Word for word, and without a single picture, repeat the entries.

** Opening Dataset entries block **

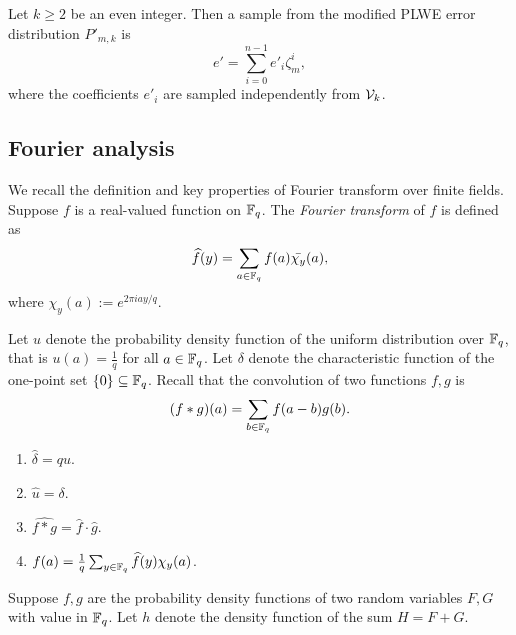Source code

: \documentclass{amsart}
\begin{document}
\begin{Definition}
\label{def: modified distribution}
Let $k \geq 2$ be an even integer. Then a sample from the modified PLWE error distribution $P'_{m,k}$ is
\[
    e' = \sum_{i=0}^{n-1} e'_i \zeta_m^{i},
\]
where the coefficients $e'_i$ are sampled independently from $\mathcal{V}_k$.
\end{Definition}




\subsection{Fourier analysis}
We recall the definition and key properties of Fourier transform over finite fields.
Suppose $f$ is a real-valued function on $\mathbb{F}_q$. The {\it Fourier transform} of $f$ is defined as
\[
    \widehat{f}(y) = \sum_{a \in \mathbb{F}_q} f(a) \bar{\chi_y}(a),
\]
where $\chi_y(a) := e^{2 \pi i ay/q}$.

Let $u$ denote the probability density function of the uniform distribution over $\mathbb{F}_q$, that is $u(a) = \frac{1}{q}$ for all $a \in \mathbb{F}_q$. Let $\delta$ denote the characteristic function of the
one-point set $\{0\} \subseteq \mathbb{F}_q$. Recall that the convolution of two functions $f,g$ is
\[
    (f  \ast g ) (a) = \sum_{b \in \mathbb{F}_q} f(a-b)g(b).
\]
\begin{Fact} \label{fact: basicfourier}\qquad
\begin{enumerate}
\item $\widehat{\delta} = qu$.

\item  $\widehat{u} = \delta$.

\item $\widehat{f \ast g} = \widehat{f} \cdot \widehat{g}$.


\item $f(a) = \frac{1}{q} \sum_{y \in \mathbb{F}_q} \widehat{f}(y)\chi_y(a)$.

\end{enumerate}
\end{Fact}

Suppose $f,g$ are the probability density functions of two random variables $F,G$ with value in $\mathbb{F}_q$. Let $h$ denote the density function of the sum $H =F+G$.
\end{document}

** Closing Dataset entries block **

* [Reply]
Source code

: \documentclass{amsart}
\begin{document}
\begin{Definition}
\label{def: modified distribution}
Let $k \geq 2$ be an even integer. Then a sample from the modified PLWE error distribution $P'_{m,k}$ is
\[
    e' = \sum_{i=0}^{n-1} e'_i \zeta_m^{i},
\]
where the coefficients $e'_i$ are sampled independently from $\mathcal{V}_k$.
\end{Definition}




\subsection{Fourier analysis}
We recall the definition and key properties of Fourier transform over finite fields.
Suppose $f$ is a real-valued function on $\mathbb{F}_q$. The {\it Fourier transform} of $f$ is defined as
\[
    \widehat{f}(y) = \sum_{a \in \mathbb{F}_q} f(a) \bar{\chi_y}(a),
\]
where $\chi_y(a) := e^{2 \pi i ay/q}$.

Let $u$ denote the probability density function of the uniform distribution over $\mathbb{F}_q$, that is $u(a) = \frac{1}{q}$ for all $a \in \mathbb{F}_q$. Let $\delta$ denote the characteristic function of the
one-point set $\{0\} \subseteq \mathbb{F}_q$. Recall that the convolution of two functions $f,g$ is
\[
    (f  \ast g ) (a) = \sum_{b \in \mathbb{F}_q} f(a-b)g(b).
\]
\begin{Fact} \label{fact: basicfourier}\qquad
\begin{enumerate}
\item $\widehat{\delta} = qu$.

\item  $\widehat{u} = \delta$.

\item $\widehat{f \ast g} = \widehat{f} \cdot \widehat{g}$.


\item $f(a) = \frac{1}{q} \sum_{y \in \mathbb{F}_q} \widehat{f}(y)\chi_y(a)$.

\end{enumerate}
\end{Fact}

Suppose $f,g$ are the probability density functions of two random variables $F,G$ with value in $\mathbb{F}_q$. Let $h$ denote the density function of the sum $H =F+G$.
\end{document}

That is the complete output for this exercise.